**** Material shown
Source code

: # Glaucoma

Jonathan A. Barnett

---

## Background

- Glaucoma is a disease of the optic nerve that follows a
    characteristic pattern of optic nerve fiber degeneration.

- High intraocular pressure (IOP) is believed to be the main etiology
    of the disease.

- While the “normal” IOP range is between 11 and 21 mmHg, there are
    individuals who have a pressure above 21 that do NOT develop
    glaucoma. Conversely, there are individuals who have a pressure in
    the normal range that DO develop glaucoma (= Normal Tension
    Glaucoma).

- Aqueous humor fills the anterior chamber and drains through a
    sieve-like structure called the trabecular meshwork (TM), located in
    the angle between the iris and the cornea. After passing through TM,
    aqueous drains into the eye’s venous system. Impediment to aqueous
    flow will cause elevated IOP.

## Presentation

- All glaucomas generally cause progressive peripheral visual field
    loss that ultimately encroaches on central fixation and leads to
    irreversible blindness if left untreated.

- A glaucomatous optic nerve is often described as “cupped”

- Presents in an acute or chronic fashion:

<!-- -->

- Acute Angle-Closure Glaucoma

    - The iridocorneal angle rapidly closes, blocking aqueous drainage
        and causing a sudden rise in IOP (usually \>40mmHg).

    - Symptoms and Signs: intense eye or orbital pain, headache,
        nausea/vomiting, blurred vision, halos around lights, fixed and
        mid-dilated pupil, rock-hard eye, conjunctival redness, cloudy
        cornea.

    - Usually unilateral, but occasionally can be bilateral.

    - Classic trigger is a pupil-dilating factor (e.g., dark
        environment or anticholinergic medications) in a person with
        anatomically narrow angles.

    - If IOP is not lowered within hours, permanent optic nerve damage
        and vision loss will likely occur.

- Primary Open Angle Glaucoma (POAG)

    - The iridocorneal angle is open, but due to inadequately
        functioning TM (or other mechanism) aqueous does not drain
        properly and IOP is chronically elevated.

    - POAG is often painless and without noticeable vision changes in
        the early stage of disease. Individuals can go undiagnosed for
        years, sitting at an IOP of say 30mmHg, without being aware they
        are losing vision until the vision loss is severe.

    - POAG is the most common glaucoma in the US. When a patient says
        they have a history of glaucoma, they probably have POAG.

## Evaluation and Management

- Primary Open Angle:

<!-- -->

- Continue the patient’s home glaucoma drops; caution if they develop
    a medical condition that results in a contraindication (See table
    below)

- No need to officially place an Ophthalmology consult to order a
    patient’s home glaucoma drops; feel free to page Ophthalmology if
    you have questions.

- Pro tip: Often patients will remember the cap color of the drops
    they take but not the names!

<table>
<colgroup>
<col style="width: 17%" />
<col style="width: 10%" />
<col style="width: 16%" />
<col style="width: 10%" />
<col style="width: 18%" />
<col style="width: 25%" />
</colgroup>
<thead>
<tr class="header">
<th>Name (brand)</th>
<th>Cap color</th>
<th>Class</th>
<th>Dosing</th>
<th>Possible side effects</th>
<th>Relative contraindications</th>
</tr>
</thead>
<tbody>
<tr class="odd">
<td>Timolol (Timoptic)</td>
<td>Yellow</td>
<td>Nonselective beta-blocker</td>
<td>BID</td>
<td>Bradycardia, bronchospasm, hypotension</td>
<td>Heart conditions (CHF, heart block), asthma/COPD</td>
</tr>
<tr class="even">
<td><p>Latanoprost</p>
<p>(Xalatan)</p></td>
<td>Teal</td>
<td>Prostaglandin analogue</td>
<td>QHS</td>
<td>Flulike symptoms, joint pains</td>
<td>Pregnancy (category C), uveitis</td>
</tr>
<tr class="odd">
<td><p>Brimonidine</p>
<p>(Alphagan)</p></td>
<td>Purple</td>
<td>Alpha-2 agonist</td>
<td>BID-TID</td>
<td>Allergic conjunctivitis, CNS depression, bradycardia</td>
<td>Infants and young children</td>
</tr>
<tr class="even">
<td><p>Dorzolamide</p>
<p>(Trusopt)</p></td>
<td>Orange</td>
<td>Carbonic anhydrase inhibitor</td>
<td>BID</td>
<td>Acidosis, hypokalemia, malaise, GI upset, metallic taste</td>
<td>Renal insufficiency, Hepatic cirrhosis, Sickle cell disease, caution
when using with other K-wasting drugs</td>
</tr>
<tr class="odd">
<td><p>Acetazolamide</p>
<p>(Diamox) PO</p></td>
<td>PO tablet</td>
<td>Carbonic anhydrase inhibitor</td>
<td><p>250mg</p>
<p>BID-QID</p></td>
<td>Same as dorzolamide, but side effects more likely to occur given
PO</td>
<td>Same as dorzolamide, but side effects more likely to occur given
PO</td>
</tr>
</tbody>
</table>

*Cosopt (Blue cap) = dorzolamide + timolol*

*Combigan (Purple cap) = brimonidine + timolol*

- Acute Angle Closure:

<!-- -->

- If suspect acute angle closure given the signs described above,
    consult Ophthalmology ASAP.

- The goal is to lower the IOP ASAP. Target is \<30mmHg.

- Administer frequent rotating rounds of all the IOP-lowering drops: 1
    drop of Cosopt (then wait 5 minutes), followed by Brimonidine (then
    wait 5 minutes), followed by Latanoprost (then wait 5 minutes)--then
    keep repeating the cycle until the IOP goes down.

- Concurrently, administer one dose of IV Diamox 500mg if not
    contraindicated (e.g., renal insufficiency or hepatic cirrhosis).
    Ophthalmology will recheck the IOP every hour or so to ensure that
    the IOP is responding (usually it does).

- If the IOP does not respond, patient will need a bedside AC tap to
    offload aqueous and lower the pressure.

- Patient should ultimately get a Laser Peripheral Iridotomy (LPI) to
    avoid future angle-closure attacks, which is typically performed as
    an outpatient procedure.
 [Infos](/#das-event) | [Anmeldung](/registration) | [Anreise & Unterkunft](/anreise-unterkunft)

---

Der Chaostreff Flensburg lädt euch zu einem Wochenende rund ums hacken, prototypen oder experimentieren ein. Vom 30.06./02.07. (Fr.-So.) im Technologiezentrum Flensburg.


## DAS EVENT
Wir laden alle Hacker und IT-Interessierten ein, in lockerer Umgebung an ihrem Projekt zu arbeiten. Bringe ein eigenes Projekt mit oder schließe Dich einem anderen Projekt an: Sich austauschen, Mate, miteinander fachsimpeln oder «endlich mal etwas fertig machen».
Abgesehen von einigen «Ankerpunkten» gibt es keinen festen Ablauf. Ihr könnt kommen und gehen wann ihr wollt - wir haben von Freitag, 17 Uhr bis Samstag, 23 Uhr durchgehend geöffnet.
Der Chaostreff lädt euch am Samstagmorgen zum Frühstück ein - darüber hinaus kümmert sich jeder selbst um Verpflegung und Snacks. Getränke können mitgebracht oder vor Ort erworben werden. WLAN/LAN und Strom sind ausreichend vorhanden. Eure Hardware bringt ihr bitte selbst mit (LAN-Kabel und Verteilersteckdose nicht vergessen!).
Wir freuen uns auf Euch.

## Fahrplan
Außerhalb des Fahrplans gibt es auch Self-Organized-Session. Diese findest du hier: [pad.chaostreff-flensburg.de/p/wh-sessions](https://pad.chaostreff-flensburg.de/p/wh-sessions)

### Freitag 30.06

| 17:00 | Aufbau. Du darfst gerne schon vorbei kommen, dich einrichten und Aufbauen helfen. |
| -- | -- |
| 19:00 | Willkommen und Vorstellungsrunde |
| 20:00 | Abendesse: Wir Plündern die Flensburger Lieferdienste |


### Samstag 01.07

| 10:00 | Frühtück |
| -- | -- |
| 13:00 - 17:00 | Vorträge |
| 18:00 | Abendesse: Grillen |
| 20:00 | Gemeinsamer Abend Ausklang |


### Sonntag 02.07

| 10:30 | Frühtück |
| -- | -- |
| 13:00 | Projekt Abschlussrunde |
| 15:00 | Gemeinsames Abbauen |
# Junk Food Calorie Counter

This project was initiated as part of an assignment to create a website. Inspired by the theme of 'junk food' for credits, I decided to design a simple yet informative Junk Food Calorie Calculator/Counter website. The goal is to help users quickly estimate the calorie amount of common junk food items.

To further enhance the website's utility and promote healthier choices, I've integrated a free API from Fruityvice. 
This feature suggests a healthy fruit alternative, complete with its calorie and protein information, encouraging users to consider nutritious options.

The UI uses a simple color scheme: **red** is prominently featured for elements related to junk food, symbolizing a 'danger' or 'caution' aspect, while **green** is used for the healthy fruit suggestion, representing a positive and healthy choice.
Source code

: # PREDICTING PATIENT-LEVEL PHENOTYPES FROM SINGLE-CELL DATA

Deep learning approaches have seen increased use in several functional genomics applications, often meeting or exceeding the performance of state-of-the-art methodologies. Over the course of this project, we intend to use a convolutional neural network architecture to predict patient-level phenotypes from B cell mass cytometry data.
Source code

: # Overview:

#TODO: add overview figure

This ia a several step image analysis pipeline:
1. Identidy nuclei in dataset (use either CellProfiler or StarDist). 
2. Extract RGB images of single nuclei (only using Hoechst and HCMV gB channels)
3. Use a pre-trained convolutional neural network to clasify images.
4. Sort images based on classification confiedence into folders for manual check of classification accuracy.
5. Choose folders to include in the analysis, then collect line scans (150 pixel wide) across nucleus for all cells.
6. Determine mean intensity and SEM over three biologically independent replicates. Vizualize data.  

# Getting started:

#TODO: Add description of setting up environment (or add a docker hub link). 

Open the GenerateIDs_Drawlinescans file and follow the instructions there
********
What the exercise asks - Nothing but a number should be given: the count of lines above in which the word "Latanoprost" occurs.

Response to the exercise - 2